Agli inizi del 2000 lo stesso Galbraith, pubblicò un saggio molto attuale. A partire dal titolo: “L’economia della truffa”. Un libro che raccontava l’ingresso del mondo moderno nell’era dei grandi crac, delle crisi economiche, degli scandali finanziari e delle grandi corporation (ora il “contagio” si è allargato alle banche e addirittura agli Stati sovrani) in stato quasi permanente ed effettivo. C’era tanta provocazione nella tesi di questo economista spesso controcorrente (scomparso nel 2006 alla veneranda età di 97 anni) ma anche un fondo di verità per quanto sgradevole.

Vi era quasi un paradosso nella tesi di Galbraith: il sistema economico internazionale è entrato nell’epoca della “frode innocente”. L’inganno e il falso sono accettati sia da chi li compie (società, banche, stati sovrani) sia da chi li subisce (il risparmiatore), perché ormai endemici al nostro tessuto sociale.

Armato della consueta forza provocatoria e ironica, John Kenneth Galbraith, faceva luce su un sistema completamente assoggettato sempre più alle regole delle grandi corporation e della speculazione. Un mondo che distorce a suo piacimento la verità, dando vita a miti e leggende e dove la speculazione e l’avidità diventano supreme forme d’ingegno.

Negli ultimi 20 anni dal saggio di Galbraith il modo per “accalappiare” i clienti è certo cambiato e si è evoluto, ma la sostanza rimane la stessa. Fare previsioni e diffondere report con target price o consigli “buy” (comprare) o “sell” (vendere) è evidentemente una “liturgia” indispensabile del sistema.

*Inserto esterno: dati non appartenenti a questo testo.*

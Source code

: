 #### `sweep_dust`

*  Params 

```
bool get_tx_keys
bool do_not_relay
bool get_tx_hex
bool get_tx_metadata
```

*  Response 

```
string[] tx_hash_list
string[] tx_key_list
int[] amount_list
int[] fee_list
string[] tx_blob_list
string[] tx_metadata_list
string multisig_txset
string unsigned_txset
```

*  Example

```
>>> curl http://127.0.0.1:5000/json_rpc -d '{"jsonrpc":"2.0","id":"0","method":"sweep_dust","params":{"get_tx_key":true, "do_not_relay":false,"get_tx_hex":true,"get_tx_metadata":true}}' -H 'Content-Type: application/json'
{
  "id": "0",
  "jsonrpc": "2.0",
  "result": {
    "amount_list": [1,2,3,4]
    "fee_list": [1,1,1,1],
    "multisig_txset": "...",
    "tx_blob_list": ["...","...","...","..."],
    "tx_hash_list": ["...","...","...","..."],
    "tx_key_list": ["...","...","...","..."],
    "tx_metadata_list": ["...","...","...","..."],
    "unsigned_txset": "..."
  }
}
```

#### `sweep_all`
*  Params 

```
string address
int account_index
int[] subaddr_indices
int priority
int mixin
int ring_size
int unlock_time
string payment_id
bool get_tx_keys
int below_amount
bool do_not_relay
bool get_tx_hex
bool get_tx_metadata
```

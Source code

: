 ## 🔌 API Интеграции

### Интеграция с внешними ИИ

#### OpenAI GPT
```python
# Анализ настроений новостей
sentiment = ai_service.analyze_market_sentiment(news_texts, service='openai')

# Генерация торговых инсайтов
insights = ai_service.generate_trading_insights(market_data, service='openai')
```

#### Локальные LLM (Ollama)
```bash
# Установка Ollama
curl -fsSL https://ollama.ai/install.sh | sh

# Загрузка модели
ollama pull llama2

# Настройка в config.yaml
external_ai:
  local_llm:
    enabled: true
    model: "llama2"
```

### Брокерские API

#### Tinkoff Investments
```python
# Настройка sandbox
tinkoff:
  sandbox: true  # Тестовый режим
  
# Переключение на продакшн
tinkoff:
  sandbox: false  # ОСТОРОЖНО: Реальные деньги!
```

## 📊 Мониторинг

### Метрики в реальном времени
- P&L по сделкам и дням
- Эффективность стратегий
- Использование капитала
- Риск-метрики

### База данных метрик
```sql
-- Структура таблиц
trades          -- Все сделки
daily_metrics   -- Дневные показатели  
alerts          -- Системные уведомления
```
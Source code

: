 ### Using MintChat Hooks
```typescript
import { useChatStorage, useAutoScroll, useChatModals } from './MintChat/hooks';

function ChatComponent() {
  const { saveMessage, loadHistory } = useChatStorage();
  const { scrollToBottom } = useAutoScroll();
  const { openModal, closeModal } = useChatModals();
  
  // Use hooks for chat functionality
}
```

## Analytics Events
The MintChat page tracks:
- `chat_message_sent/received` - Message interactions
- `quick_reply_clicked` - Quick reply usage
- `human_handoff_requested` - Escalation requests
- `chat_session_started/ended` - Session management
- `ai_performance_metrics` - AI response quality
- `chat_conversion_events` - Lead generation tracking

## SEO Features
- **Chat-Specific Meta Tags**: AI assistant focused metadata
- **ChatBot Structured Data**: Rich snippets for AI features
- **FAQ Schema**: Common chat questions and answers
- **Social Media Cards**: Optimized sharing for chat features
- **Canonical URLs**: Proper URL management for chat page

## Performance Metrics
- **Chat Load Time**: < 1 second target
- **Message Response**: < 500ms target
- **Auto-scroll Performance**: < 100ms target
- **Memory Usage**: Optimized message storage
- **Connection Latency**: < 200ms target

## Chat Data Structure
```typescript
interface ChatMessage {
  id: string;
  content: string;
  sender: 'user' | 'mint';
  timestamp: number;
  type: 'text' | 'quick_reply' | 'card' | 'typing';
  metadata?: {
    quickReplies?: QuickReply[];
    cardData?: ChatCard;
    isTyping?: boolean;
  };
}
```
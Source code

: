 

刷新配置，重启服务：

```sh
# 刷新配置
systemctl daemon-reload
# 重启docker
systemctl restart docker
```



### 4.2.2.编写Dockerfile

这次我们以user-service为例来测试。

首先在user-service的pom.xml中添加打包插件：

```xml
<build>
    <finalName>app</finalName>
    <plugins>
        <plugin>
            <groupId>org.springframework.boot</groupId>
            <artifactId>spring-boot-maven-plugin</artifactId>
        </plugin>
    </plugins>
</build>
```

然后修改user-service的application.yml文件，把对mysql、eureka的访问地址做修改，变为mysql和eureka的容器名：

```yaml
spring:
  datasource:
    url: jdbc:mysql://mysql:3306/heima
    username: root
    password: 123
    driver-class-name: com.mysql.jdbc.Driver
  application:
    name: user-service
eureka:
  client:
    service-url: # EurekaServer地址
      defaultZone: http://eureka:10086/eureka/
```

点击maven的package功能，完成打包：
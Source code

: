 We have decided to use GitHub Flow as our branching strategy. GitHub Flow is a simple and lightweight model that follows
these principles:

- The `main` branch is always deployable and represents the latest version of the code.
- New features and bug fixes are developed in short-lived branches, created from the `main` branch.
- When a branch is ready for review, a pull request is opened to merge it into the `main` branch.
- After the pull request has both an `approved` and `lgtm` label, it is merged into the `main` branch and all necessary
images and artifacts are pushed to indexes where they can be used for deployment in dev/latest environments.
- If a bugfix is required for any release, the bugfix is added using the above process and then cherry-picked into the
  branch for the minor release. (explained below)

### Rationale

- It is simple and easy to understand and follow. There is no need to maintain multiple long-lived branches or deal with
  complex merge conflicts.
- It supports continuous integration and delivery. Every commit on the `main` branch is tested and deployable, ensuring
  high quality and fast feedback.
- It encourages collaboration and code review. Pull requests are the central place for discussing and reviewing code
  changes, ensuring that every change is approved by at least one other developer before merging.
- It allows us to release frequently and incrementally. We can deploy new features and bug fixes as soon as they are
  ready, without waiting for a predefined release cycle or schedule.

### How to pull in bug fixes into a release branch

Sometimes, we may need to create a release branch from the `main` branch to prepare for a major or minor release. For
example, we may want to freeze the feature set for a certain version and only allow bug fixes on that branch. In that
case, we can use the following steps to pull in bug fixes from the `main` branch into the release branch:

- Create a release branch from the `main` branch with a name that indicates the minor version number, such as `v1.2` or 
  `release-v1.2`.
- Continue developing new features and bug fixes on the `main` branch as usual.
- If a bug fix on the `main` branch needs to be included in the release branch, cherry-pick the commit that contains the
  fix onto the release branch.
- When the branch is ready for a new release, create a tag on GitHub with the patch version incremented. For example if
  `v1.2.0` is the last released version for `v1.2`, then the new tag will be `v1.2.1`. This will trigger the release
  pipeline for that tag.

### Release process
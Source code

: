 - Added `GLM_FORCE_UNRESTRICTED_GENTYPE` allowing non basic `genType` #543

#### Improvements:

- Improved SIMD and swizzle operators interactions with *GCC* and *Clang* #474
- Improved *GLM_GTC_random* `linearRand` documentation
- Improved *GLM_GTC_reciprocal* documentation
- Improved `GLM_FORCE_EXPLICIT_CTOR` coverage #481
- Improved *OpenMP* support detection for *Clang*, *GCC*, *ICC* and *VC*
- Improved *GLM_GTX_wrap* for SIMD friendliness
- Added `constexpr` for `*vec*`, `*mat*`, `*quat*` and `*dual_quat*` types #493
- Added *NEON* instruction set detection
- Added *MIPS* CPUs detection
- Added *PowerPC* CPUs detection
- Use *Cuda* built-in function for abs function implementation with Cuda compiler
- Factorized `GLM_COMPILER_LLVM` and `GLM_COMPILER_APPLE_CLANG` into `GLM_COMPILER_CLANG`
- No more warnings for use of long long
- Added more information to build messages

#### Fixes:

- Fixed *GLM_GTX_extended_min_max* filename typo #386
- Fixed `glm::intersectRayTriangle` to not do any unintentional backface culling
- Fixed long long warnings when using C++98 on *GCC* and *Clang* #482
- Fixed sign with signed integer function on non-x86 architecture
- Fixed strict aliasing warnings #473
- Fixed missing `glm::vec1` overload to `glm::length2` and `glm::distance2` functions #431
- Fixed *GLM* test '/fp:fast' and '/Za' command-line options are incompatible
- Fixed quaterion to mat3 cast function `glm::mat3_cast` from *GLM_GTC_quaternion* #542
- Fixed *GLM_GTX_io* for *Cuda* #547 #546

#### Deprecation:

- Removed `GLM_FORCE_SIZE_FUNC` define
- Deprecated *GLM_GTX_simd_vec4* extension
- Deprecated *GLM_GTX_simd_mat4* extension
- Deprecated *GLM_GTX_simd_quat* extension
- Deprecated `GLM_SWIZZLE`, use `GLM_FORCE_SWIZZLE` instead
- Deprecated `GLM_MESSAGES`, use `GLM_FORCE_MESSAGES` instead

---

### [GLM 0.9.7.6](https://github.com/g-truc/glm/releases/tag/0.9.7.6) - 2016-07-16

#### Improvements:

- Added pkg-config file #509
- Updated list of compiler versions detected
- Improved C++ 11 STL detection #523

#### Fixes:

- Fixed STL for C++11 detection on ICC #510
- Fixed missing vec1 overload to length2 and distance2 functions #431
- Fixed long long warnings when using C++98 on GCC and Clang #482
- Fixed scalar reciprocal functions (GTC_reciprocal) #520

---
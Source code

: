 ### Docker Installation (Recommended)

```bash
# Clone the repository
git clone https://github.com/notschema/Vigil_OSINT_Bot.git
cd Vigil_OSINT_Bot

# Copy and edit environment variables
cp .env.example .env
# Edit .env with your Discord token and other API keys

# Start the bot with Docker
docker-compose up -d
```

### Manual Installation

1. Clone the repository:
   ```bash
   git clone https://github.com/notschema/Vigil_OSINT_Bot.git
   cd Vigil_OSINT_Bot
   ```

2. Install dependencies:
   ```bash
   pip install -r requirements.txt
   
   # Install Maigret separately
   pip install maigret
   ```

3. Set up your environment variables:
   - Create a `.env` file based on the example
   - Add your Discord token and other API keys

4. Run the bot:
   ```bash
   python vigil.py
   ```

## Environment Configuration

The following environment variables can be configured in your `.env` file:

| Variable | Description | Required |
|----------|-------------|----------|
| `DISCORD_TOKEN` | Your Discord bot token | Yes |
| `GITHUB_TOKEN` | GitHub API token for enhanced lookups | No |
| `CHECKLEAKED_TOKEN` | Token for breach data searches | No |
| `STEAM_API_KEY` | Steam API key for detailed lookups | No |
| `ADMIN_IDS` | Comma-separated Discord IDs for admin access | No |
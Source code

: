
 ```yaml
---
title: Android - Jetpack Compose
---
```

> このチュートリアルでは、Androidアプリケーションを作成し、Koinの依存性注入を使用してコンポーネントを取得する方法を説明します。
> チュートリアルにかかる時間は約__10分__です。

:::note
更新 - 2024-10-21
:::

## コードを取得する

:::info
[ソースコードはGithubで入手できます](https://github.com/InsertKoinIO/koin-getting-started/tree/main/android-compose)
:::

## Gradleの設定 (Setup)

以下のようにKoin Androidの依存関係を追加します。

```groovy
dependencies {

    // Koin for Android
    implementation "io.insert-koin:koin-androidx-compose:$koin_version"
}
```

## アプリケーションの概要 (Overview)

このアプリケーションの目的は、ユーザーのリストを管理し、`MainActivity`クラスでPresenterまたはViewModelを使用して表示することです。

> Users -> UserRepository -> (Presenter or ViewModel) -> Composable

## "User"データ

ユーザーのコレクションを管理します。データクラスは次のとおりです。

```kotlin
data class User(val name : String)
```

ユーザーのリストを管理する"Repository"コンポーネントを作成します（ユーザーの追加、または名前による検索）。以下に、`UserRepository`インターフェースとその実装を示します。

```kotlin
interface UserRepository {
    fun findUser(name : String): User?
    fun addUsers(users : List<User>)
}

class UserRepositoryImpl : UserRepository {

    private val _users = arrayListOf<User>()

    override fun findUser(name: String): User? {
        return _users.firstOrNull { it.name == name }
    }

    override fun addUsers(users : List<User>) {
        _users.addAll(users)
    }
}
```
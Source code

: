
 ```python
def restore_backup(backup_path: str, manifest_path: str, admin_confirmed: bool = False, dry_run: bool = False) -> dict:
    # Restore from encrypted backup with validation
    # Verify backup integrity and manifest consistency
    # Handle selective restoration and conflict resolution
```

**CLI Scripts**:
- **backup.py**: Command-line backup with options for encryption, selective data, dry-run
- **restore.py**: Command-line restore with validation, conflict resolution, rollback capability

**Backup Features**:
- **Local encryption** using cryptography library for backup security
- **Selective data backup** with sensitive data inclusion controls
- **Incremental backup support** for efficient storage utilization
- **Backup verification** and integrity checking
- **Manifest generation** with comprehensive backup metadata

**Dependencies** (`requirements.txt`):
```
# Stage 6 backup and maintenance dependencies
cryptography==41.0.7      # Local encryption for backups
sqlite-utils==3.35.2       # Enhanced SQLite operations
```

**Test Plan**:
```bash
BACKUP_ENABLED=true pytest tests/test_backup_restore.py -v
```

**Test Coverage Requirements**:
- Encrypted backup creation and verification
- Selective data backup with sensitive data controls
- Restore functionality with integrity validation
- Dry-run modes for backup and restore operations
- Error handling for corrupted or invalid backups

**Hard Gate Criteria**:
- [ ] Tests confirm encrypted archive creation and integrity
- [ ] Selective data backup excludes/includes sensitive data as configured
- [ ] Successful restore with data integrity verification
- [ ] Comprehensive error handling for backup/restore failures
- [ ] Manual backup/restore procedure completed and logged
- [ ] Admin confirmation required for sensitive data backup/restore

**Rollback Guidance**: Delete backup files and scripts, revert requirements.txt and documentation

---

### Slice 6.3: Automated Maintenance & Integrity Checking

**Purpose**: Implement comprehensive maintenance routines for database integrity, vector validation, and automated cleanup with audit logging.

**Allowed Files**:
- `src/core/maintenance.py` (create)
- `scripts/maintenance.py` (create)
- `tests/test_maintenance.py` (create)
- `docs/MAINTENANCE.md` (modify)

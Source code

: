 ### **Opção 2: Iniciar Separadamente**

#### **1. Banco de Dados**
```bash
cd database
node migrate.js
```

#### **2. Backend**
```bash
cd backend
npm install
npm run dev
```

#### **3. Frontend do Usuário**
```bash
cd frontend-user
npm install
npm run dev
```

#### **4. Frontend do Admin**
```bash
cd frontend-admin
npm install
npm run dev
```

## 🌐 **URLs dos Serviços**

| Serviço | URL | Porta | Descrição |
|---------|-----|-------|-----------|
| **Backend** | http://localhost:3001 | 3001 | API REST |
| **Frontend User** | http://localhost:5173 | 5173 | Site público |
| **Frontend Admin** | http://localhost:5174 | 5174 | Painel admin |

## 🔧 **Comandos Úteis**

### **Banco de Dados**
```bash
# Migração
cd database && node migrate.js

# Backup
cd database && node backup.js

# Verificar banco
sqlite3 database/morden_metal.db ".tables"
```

In realtà come dice un mio amico, vero cultore degli investimenti, Fulvio Marchese, sono i mercati a fare le performance e non chi vende, confeziona prodotti o fa le previsioni che spesso valgono meno del tempo di scadenza di uno yoghurt.

ll diffondere “previsioni” viene spesso usato come arma di marketing dalle banche d’affari per giustificare il proprio valore aggiunto e dare l’idea di una “conoscenza superiore dei mercati”. Nella realtà i risultati offerti nell’85% dei casi dagli stessi fondi d’investimento di queste banche smentiscono miseramente questa capacità.
Lo dicono gli spietati numeri. Più spietati dell’andamento della lira turca.